I say things that I shouldn't maybe.. and I need to work on my filter system because to be completely honest I just don't have one. I don't mean to hurt people by saying the things that I do. I don't say things to be harsh... just to be open and honest and communicate what I'm feeling. I guess I'd rather let people know exactly where I stand then ever have to wonder the way I feel about something.

I'm in such a weird transitional period. Ahhg.

I feel a little lost today to be honest. There are so many things going on in my life that are at a crossroads I guess. And I don't know which path to choose.

I am mortified to make the wrong decision because I've done that so many times before.. and I feel like I simply don't have the time or energy for that anymore.

Weird.

Ready to leave my past behind.. but scared to move forward. Stuck. Not scared because I don't want something new...scared because it terrifies me to not be in the place that I'm supposed to be anymore. To pick the wrong road.
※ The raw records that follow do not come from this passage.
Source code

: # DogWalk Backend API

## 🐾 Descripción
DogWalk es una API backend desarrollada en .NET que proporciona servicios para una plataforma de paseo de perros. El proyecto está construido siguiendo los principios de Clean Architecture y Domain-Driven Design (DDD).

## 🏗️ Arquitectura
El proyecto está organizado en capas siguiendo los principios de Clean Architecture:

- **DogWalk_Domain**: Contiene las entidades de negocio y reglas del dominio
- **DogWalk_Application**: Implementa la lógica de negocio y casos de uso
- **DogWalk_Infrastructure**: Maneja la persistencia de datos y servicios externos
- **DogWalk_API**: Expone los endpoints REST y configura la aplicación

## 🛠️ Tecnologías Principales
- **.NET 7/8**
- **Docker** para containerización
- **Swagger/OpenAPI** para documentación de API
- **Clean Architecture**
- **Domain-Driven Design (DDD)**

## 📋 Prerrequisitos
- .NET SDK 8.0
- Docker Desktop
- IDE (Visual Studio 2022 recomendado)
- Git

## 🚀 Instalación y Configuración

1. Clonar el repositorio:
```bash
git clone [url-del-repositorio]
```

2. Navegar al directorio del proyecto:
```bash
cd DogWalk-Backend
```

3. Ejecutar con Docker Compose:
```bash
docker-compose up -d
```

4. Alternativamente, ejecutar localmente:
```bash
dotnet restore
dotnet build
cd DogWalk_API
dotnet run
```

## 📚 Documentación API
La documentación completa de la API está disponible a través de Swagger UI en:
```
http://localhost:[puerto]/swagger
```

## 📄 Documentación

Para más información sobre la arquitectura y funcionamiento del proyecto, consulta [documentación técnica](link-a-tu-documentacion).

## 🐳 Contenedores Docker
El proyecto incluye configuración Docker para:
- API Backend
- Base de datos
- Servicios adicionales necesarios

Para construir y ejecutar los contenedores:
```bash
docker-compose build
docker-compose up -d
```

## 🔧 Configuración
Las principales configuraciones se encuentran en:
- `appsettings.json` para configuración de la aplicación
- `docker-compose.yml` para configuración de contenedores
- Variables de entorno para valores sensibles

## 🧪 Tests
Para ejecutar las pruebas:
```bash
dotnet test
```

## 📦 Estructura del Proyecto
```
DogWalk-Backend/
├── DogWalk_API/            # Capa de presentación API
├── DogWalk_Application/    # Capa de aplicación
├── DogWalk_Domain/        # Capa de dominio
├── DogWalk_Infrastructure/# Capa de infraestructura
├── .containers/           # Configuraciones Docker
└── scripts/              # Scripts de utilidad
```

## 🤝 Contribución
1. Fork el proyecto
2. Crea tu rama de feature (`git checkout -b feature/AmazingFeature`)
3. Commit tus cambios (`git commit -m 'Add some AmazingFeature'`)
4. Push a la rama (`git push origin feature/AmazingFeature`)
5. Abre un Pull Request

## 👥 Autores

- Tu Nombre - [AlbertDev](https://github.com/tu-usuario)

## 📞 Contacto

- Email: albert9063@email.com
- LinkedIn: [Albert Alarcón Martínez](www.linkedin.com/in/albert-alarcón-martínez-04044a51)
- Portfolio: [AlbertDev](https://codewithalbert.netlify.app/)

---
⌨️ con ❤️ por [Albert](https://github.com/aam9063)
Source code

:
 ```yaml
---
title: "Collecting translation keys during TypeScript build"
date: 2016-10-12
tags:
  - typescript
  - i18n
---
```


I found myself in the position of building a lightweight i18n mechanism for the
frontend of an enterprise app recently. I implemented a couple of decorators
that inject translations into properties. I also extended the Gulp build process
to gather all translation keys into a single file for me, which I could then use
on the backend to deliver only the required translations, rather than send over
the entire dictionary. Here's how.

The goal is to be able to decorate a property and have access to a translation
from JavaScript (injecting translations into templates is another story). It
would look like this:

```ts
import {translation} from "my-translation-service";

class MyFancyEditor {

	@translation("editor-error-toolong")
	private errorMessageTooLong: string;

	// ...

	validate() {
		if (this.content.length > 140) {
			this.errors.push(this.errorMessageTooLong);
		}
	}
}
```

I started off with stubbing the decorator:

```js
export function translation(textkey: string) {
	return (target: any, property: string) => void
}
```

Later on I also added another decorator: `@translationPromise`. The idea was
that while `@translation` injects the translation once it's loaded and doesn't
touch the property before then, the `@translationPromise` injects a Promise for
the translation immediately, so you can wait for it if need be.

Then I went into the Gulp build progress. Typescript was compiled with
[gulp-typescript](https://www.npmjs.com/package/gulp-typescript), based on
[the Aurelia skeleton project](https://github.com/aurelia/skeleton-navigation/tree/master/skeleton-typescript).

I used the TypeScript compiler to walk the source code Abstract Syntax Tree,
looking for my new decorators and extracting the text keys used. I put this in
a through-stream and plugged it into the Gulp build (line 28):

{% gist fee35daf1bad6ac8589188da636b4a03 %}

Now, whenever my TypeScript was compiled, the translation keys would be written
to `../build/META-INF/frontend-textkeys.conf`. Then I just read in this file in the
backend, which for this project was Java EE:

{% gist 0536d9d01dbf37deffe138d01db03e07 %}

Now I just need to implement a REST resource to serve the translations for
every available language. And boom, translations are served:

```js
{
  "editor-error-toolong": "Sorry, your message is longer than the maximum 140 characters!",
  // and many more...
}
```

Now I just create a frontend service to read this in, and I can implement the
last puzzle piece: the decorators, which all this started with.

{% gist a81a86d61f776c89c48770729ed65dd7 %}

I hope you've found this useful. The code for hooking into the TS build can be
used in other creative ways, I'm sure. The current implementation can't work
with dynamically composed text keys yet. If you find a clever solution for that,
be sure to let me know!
Also this new gluten free lifestyle has the potential to kill my soul. I hate not being in control. I hate not knowing. I like things ... well just the way I like them. And I hate when that changes. I hate reading labels. I hate having to look at the back of every box I pick up. I hate not knowing what things are. I know that I'll get there. I know that one day it's just going to be second nature and I won't even have to think about it.. but I wish that was now. I'm so frustrated.

I feel better. My stomach has been a lot less angry at me this last week.. which is amazing. You wouldn't think that having stomach problems would be such a big deal... but it seriously puts your life on hold... it's just a mess. I'm still getting hives. I want them to go away.. and I sort of thought that once I stopped eating gluten I would finally be able to kick these few extra pounds that have made their way into my life... but I haven't. What am I doing wrong?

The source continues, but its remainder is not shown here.